Open-Water Training Sessions
Do organised open-water sessions hold the key to faster racing? Emma-Kate Lidbury finds out...
Open-water swimming is often the most daunting part of a triathlon, especially for newcomers. With cold water, tight wetsuits and murky lakes to contend with, it’s not surprising first-timers, not to mention more experienced athletes, can become panic-stricken in the water come race day.
However, by regularly putting into practice the advice in our open-water series (207-209), and using the excellent open-water swim coaching and facilities in the UK, there’s no reason why even the most nervous of swimmers can’t overcome their fears.
Almost all of the coached sessions are modestly priced and professionally run, so your wallet won’t be hit hard on your quest to becoming a proficient open-water swimmer.
Safety first at Heron Lake
Heron Lake, in Wraysbury, Middlesex, is typical of the many venues offering open-water swimming and coaching facilities. It’s open from late April to September and provides swimmers from all over the south east with showers and changing facilities, a café, children’s play area and the option of nearby budget accommodation.
There are also 10 turbo trainers for anyone wishing to do a swim-bike brick session, along with plenty of space for practising swim exits and transitions. It’s open Tuesdays, Wednesdays, Saturdays and Sundays from 6am until 9am.
220 dropped in on one such session to see what you can expect to find. Martyn Edwards, Managing Director of SBR, and his staff ensure everything at the Heron Lake sessions runs to plan.
“Safety is paramount,” he says, “andwe’ve made it physically impossible for swimmers to enter the water without signing in first. They also have to sign a waiver disclaimer form.
“Those swimming at the lake for the first time are briefed on rules and regulations, and it’s recommended they follow the shorter 400m lap rather than the longer 900m one. There are always at least two kayaks on the water and, at busy times, a speed boat, too.”
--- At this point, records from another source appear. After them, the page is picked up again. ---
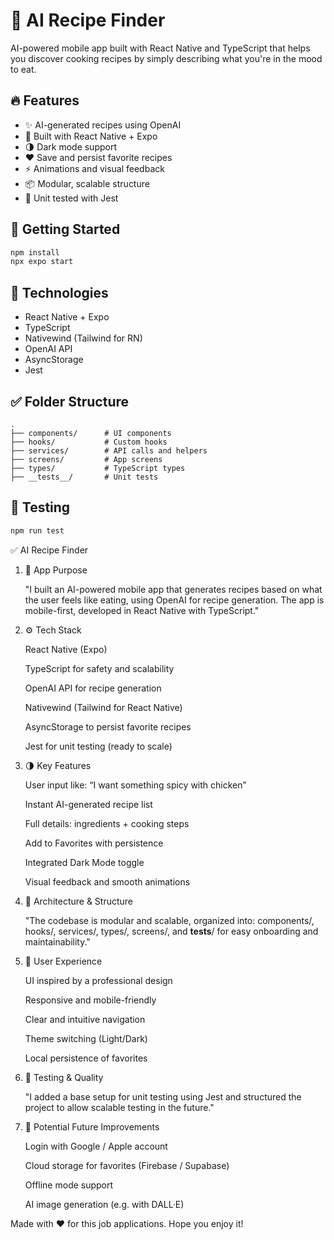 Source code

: # 🍳 AI Recipe Finder

AI-powered mobile app built with React Native and TypeScript that helps you discover cooking recipes by simply describing what you're in the mood to eat.

## 🔥 Features

- ✨ AI-generated recipes using OpenAI
- 📱 Built with React Native + Expo
- 🌗 Dark mode support
- ❤️ Save and persist favorite recipes
- ⚡ Animations and visual feedback
- 📦 Modular, scalable structure
- 🧪 Unit tested with Jest

## 🚀 Getting Started

```bash
npm install
npx expo start
```

## 🧠 Technologies

- React Native + Expo
- TypeScript
- Nativewind (Tailwind for RN)
- OpenAI API
- AsyncStorage
- Jest

## ✅ Folder Structure

```
.
├── components/      # UI components
├── hooks/           # Custom hooks
├── services/        # API calls and helpers
├── screens/         # App screens
├── types/           # TypeScript types
├── __tests__/       # Unit tests
```

## 🧪 Testing

```bash
npm run test
```



✅ AI Recipe Finder
1. 🧠 App Purpose

    "I built an AI-powered mobile app that generates recipes based on what the user feels like eating, using OpenAI for recipe generation. The app is mobile-first, developed in React Native with TypeScript."

2. ⚙️ Tech Stack

    React Native (Expo)

    TypeScript for safety and scalability

    OpenAI API for recipe generation

    Nativewind (Tailwind for React Native)

    AsyncStorage to persist favorite recipes

    Jest for unit testing (ready to scale)

3. 🌗 Key Features

    User input like: “I want something spicy with chicken”

    Instant AI-generated recipe list

    Full details: ingredients + cooking steps

    Add to Favorites with persistence

    Integrated Dark Mode toggle

    Visual feedback and smooth animations

4. 🧱 Architecture & Structure

    "The codebase is modular and scalable, organized into: components/, hooks/, services/, types/, screens/, and __tests__/ for easy onboarding and maintainability."

5. 🚀 User Experience

    UI inspired by a professional design

    Responsive and mobile-friendly

    Clear and intuitive navigation

    Theme switching (Light/Dark)

    Local persistence of favorites

6. 🧪 Testing & Quality

    "I added a base setup for unit testing using Jest and structured the project to allow scalable testing in the future."

7. 🧭 Potential Future Improvements

    Login with Google / Apple account

    Cloud storage for favorites (Firebase / Supabase)

    Offline mode support

    AI image generation (e.g. with DALL·E)

Made with ❤️ for this job applications. Hope you enjoy it! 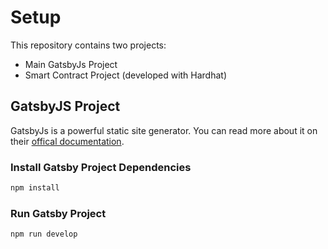 # Setup

This repository contains two projects:

- Main GatsbyJs Project
- Smart Contract Project (developed with Hardhat)

## GatsbyJS Project

GatsbyJs is a powerful static site generator. You can read more about it on their [offical documentation](https://www.gatsbyjs.com/docs).

### Install Gatsby Project Dependencies

```bash
npm install
```

### Run Gatsby Project

```bash
npm run develop
```
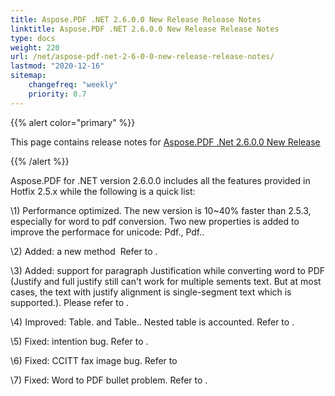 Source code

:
 ```yaml
---
title: Aspose.PDF .NET 2.6.0.0 New Release Release Notes
linktitle: Aspose.PDF .NET 2.6.0.0 New Release Release Notes
type: docs
weight: 220
url: /net/aspose-pdf-net-2-6-0-0-new-release-release-notes/
lastmod: "2020-12-16"
sitemap:
    changefreq: "weekly"
    priority: 0.7
---
```


{{% alert color="primary" %}}

This page contains release notes for [Aspose.PDF .Net 2.6.0.0 New Release](http://www.aspose.com/downloads/pdf/net/new-releases/aspose.pdf-.net-2.6.0.0-new-release/)

{{% /alert %}}

Aspose.PDF for .NET version 2.6.0.0 includes all the features provided in Hotfix 2.5.x while the following is a quick list:

\1) Performance optimized. The new version is 10~40% faster than 2.5.3, especially for word to pdf conversion. Two new properties is added to improve the performace for unicode: Pdf., Pdf..

\2) Added: a new method  Refer to .

\3) Added: support for paragraph Justification while converting word to PDF (Justify and full justify still can't work for multiple sements text. But at most cases, the text with justify alignment is single-segment text which is supported.). Please refer to .

\4) Improved: Table. and Table.. Nested table is accounted. Refer to .

\5) Fixed: intention bug. Refer to .

\6) Fixed: CCITT fax image bug. Refer to

\7) Fixed: Word to PDF bullet problem. Refer to .



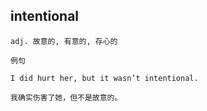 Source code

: ## intentional
```
adj. 故意的, 有意的, 存心的

例句

I did hurt her, but it wasn’t intentional.

我确实伤害了她，但不是故意的。
``` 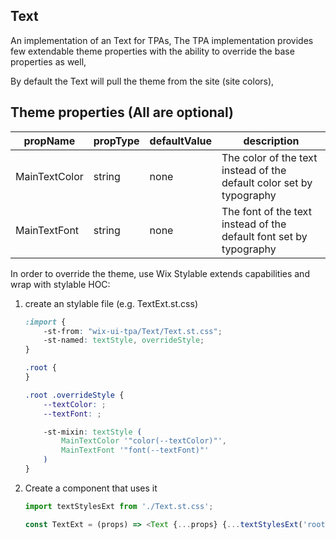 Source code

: ## Text
An implementation of an Text for TPAs,
The TPA implementation provides few extendable theme properties with the ability to override the base properties as well,

By default the Text will pull the theme from the site (site colors),

## Theme properties (All are optional)

| propName   | propType | defaultValue | description |
|------------|----------|--------------|-------------|
| MainTextColor | string   | none | The color of the text instead of the default color set by typography |
| MainTextFont  | string   | none | The font of the text instead of the default font set by typography |

In order to override the theme, use Wix Stylable extends capabilities and wrap with stylable HOC:

1. create an stylable file (e.g. TextExt.st.css)
    ``` css
    :import {
        -st-from: "wix-ui-tpa/Text/Text.st.css";
        -st-named: textStyle, overrideStyle;
    }

    .root {
    }

    .root .overrideStyle {
        --textColor: ;
        --textFont: ;

        -st-mixin: textStyle (
            MainTextColor '"color(--textColor)"',
            MainTextFont '"font(--textFont)"'
        )
    }

    ```

2. Create a component that uses it
    ``` javascript
    import textStylesExt from './Text.st.css';

    const TextExt = (props) => <Text {...props} {...textStylesExt('root', {}, props)}/>;
    ```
Once signed in, all swimmers are free to take the plunge and follow their own session, but are always asked to ‘buddy up’, as no one is allowed to swim alone. Checks are made of the lake at the end of each session and swimmers aren’t allowed in after 8.45am.
A member of staff can accompany swimmers into the water on their first visit or if they’re particularly nervous, and it’s advised that they join in with coached sessions, regularly taken by Rick Kiddle.
Kiddle, an experienced coach and former elite triathlete (and occasional 220 contributor), runs three different levels of sessions at Heron Lake. Level-one sessions are aimed at anyone who has never swum in open water before or for those (fast or slower) swimmers with a fear of open water. Level-two sessions are for swimmers who have raced in open water and are after further coaching.
It was one of these sessions that 220 followed…
Session breakdown
The session lasts about 90mins, and begins with some basic theory on topics such as choosing a wetsuit, transition, breathing, sighting, drafting and turning. Swimmers are paired up according to ability, which is assessed from a competency form filled out beforehand, and do some loosening-up exercises prior to entering the water.
First of all it’s back to basics. Once you’re in the water, and before any swimming begins, Kiddle encourages everyone (while standing or treading water) to do some simple breathing practice (in through the nose, out through the mouth). This helps to calm even the most nervous of athletes.
Then it’s time to put some of the theory into practice. Under Kiddle’s watchful eye, the group swims around the 400m lap, working their way through essential open-water skills: breathing every two strokes, sighting, drafting and turning. Once confident, swimmers move on to a swim-sighting test (swimming between two buoys), pack swimming and then a 100-400m time trial depending on the swimmer’s ability.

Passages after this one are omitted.